In a previous post I complained about various ways of collapsing data before plotting it. Although this is useful at times, and inevitable to varying degrees, the main danger is the risk of inflating how strong an effect seems. So that’s the point about teen test scores and adult income.
If someone told you that the test scores people get in their late teens were highly correlated with their incomes later in life, you probably wouldn’t be surprised. If I said the correlation was .35, on a scale of 0 to 1, that would seem like a strong relationship. And it is. That’s what I got using the National Longitudinal Survey of Youth. I compared the Armed Forces Qualifying Test scores, taken in 1999, when the respondents were ages 15-19 with their household income in 2011, when they were 27-31.*
Here is the linear fit between between these two measures, with the 95% confidence interval shaded, showing just how confident we can be in this incredibly strong relationship:
That’s definitely enough for a screaming headline, “How your kids’ test scores tell you whether they will be rich or poor.” And it is a very strong relationship – that correlation of .35 means AFQT explains 12% of the variation in household income.
But take heart, ye parents in the age of uncertainty: 12% of the variation leaves a lot left over. This variable can’t account for how creative your children are, how sociable, how attractive, how driven, how entitled, how connected, or how White they may be. To get a sense of all the other things that matter, here is the same data, with the same regression line, but now with all 5,248 individual points plotted as well (which means we have to rescale the y-axis):
Each dot is a person’s life — or two aspects of it, anyway — with the virtually infinite sources of variability that make up the wonder of social existence. All of a sudden that strong relationship doesn’t feel like something you can bank on with any given individual. Yes, there are very few people from the bottom of the test-score distribution who are now in the richest households (those clipped by the survey’s topcode and pegged at 3 on my scale), and hardly anyone from the top of the test-score distribution who is now completely broke.
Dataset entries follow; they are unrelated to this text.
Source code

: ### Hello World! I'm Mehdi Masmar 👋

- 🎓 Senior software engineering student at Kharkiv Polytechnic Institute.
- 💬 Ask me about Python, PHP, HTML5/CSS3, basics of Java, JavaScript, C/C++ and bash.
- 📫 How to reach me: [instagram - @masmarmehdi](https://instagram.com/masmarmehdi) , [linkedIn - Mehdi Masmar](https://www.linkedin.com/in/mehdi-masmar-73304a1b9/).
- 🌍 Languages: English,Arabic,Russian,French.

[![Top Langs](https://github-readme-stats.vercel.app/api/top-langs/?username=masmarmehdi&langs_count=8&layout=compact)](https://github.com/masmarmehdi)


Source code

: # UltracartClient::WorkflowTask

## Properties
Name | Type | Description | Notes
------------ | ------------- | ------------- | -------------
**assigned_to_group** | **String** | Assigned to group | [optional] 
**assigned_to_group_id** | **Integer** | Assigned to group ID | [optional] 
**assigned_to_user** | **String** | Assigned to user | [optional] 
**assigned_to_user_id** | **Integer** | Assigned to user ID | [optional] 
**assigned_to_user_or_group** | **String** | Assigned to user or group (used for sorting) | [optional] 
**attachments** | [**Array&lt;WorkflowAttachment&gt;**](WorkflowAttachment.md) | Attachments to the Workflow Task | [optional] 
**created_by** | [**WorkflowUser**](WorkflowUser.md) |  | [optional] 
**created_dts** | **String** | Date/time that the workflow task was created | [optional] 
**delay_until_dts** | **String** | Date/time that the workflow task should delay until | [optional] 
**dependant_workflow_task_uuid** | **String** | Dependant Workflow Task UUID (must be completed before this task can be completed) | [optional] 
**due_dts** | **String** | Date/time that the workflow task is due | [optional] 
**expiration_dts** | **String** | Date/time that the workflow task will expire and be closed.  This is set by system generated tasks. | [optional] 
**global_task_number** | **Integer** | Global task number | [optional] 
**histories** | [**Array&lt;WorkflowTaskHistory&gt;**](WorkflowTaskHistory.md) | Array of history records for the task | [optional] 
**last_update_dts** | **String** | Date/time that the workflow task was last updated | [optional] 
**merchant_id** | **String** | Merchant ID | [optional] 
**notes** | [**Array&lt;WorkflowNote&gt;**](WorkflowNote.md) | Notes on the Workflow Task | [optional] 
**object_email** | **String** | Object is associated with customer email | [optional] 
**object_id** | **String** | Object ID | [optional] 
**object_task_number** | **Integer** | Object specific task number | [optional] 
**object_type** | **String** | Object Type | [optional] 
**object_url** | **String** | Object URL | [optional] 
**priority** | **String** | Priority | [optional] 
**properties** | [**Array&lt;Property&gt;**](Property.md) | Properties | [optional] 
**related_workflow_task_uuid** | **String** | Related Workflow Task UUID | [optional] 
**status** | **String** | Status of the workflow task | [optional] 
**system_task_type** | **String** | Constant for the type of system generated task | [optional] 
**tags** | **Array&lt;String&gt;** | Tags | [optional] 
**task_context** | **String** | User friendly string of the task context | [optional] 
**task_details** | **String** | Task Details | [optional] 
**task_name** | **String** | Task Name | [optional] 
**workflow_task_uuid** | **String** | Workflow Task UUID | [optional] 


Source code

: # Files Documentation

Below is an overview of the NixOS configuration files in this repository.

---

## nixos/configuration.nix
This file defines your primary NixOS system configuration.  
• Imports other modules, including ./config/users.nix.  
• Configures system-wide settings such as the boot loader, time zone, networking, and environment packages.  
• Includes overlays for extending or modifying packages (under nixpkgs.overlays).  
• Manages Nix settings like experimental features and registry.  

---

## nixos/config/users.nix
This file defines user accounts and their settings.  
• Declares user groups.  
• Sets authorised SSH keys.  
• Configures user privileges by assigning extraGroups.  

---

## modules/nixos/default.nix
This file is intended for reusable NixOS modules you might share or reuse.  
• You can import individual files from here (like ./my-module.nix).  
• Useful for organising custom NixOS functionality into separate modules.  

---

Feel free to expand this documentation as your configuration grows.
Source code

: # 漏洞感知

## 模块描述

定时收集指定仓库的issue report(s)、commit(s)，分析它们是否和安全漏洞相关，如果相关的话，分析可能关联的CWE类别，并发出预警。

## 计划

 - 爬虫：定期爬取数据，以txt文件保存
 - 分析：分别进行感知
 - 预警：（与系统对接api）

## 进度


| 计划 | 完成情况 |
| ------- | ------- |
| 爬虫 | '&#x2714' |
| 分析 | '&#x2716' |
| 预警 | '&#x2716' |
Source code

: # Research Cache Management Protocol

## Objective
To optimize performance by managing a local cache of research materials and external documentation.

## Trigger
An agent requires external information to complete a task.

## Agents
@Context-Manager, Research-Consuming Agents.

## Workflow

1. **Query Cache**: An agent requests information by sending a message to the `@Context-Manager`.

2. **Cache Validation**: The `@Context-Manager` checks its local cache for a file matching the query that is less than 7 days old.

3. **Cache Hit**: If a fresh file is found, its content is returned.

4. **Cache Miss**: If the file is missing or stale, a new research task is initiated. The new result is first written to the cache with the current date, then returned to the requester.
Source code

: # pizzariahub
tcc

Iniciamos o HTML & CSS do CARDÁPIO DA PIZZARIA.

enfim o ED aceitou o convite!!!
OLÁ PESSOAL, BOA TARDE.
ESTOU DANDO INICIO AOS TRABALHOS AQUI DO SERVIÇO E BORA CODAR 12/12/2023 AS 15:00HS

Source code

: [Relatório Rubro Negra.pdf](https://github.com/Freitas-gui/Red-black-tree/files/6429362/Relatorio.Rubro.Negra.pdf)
But I would guess that for most kids a better predictor of future income would be spending an hour interviewing their parents and high school teachers, or spending a day getting to know them as a teenager. But that’s just a guess (and that’s an inefficient way to capture large-scale patterns).
I’m not here to argue about how much various measures matter for future income, or whether there is such a thing as general intelligence, or how heritable it is (my opinion is that a test such as this, at this age, measures what people have learned much more than a disposition toward learning inherent at birth). I just want to give a visual example of how even a very strong relationship in social science usually represents a very messy reality.
* I actually used something similar to AFQT: the variable ASVAB, which combines tests of mathematical knowledge, arithmetic reasoning, word knowledge, and paragraph comprehension, and scales them from 0 to 100. For household income, I used a measure of household income relative to the poverty line (adjusted for household size), plus one, and transformed by natural log. I used household income because some good test-takers might marry someone with a high income, or have fewer people in their households — good decisions if your goal is maximizing household income per person.